Publié le 12 octobre 2025 à 13h35. Mis à jour à 15h35. Des affrontements violents ont éclaté ce dimanche à Vitoria entre des militants de la Phalange et des contre-manifestants, faisant au moins 27 policiers blessés et entraînant l’arrestation de 17 personnes.
- Au moins 17 personnes ont été interpellées suite aux troubles survenus lors d’une manifestation de la Phalange à l’occasion de la Journée du patrimoine hispanique.
- Une contre-manifestation d’une centaine de personnes cagoulées a dégénéré en affrontements sur la Place de La Provincia.
- Les unités anti-émeute de la police régionale (Ertzaintza) ont dû intervenir pour disperser les foules et des conteneurs ont été incendiés.
La journée, initialement consacrée à la commémoration de la Journée du patrimoine hispanique, a viré au chaos en raison de tensions préexistantes entre groupes d’extrême droite et d’extrême gauche. La Phalange espagnole du JONS avait appelé à un rassemblement sur la Place de La Provincia pour défendre « l’unité de l’Espagne ». Cette initiative a provoqué une réaction immédiate de la part de groupes de gauche radicale, notamment Jardun et Gazte Koordinadora Sozialista, qui ont organisé une contre-manifestation.
Les premiers incidents ont débuté lorsque les contre-manifestants, arrivés sur les lieux, ont commencé à lancer des objets – chaises prélevées dans les bars environnants et pierres – sur les manifestants de la Phalange et les forces de l’ordre.

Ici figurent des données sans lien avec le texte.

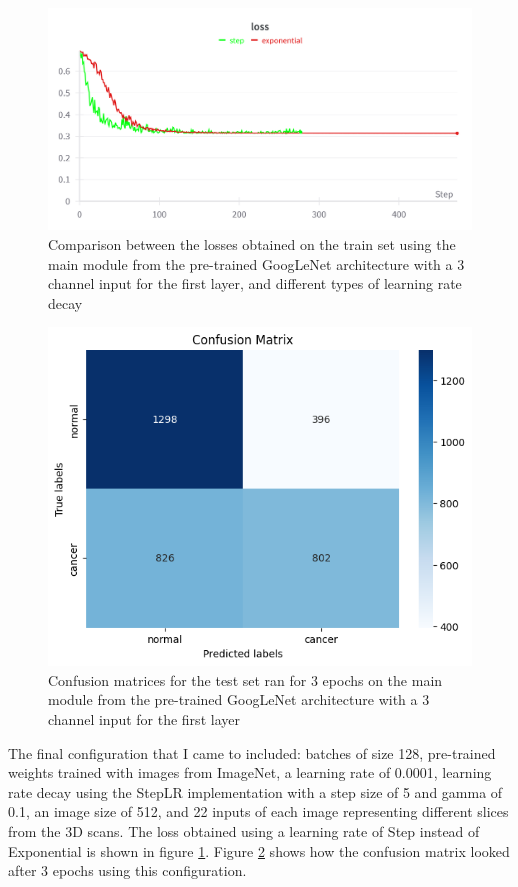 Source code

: \begin{figure}[!ht]
    \centering
    \includegraphics[width=1\linewidth]{figures/Figure24.png}
    \caption{Comparison between the losses obtained on the train set using the main module from the pre-trained GoogLeNet architecture with a 3 channel input for the first layer, and different types of learning rate decay}
    \label{fig:fig22}
\end{figure}

\begin{figure}[H]
    \centering
    \includegraphics[width=0.5\linewidth]{figures/Figure37.png}
    \caption{Confusion matrices for the test set ran for 3 epochs on the main module from the pre-trained GoogLeNet architecture with a 3 channel input for the first layer}
    \label{fig:fig31}
\end{figure}

The final configuration that I came to included: batches of size 128, pre-trained weights trained with images from ImageNet, a learning rate of 0.0001, learning rate decay using the StepLR implementation with a step size of 5 and gamma of 0.1, an image size of 512, and 22 inputs of each image representing different slices from the 3D scans. The loss obtained using a learning rate of Step instead of Exponential is shown in figure \ref{fig:fig22}. Figure \ref{fig:fig31} shows how the confusion matrix looked after 3 epochs using this configuration.

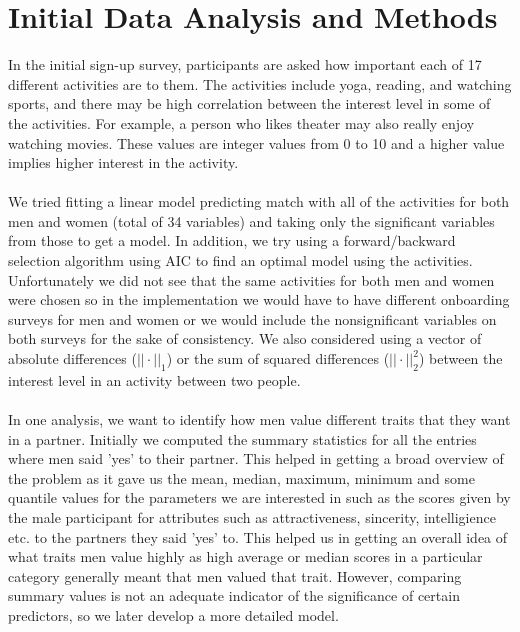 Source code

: \documentclass{article}
\begin{document}
\section{Initial Data Analysis and Methods}
In the initial sign-up survey, participants are asked how important each of 17 different activities are to them.  The activities include yoga, reading, and watching sports, and there may be high correlation between the interest level in some of the activities.  For example, a person who likes theater may also really enjoy watching movies.  These values are integer values from 0 to 10 and a higher value implies higher interest in the activity. \\ %
\null\\
We tried fitting a linear model predicting match with all of the activities for both men and women (total of 34 variables) and taking only the significant variables from those to get a model.  In addition, we try using a forward/backward selection algorithm using AIC to find an optimal model using the activities.  Unfortunately we did not see that the same activities for both men and women were chosen so in the implementation we would have to have different onboarding surveys for men and women or we would include the nonsignificant variables on both surveys for the sake of consistency.  We also considered using a vector of absolute differences ($||\cdot||_1$) or the sum of squared differences ($||\cdot||_2^2$) between the interest level in an activity between two people. \\
\null\\
In one analysis, we want to identify how men value different traits that they want in a partner. Initially we computed the summary statistics for all the entries where men said 'yes' to their partner. This helped in getting a broad overview of the problem as it gave us the mean, median, maximum, minimum and some quantile values for the parameters we are interested in such as the scores given by the male participant for attributes such as attractiveness, sincerity, intelligience etc. to the partners they said 'yes' to. This helped us in getting an overall idea of what traits men value highly as high average or median scores in a particular category generally meant that men valued that trait. However, comparing summary values is not an adequate indicator of the significance of certain predictors, so we later develop a more detailed model. \\
\end{document}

La police régionale a rapidement déployé sa Brigade Mobile (unité anti-émeute) pour tenter de contenir la situation, mais les affrontements se sont propagés aux rues adjacentes. Selon un bilan provisoire communiqué par le Gouvernement Basque, au moins 27 agents de la Ertzaintza ont été blessés lors des heurts. Des agents de santé ont été dépêchés sur place pour prendre en charge les victimes.
L’intervention des forces de l’ordre a finalement conduit à la dispersion des manifestants, mais non sans que des conteneurs ne soient incendiés dans la zone. Une enquête a été ouverte pour identifier les responsables des troubles et, à ce jour, 17 personnes ont été arrêtées pour trouble à l’ordre public. Jardun a annoncé l’organisation d’un nouveau rassemblement à 17h00, appelant à « détruire les forces répressives ».